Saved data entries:
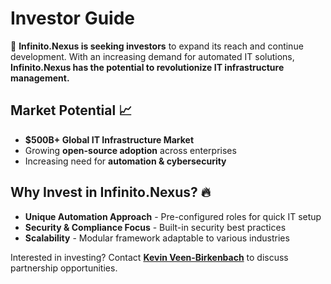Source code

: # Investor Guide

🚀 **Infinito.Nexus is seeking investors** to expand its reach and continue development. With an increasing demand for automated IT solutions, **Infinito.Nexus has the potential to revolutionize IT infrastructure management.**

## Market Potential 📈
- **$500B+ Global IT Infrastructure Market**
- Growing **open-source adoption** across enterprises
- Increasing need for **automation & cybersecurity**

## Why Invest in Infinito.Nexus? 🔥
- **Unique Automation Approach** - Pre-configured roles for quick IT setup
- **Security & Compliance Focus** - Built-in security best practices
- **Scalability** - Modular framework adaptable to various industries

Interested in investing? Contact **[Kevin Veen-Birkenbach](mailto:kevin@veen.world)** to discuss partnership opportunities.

Exercise aim: Each line above that contains the string "Market" should be identified and copied.

Answer to this exercise:
## Market Potential 📈
- **$500B+ Global IT Infrastructure Market**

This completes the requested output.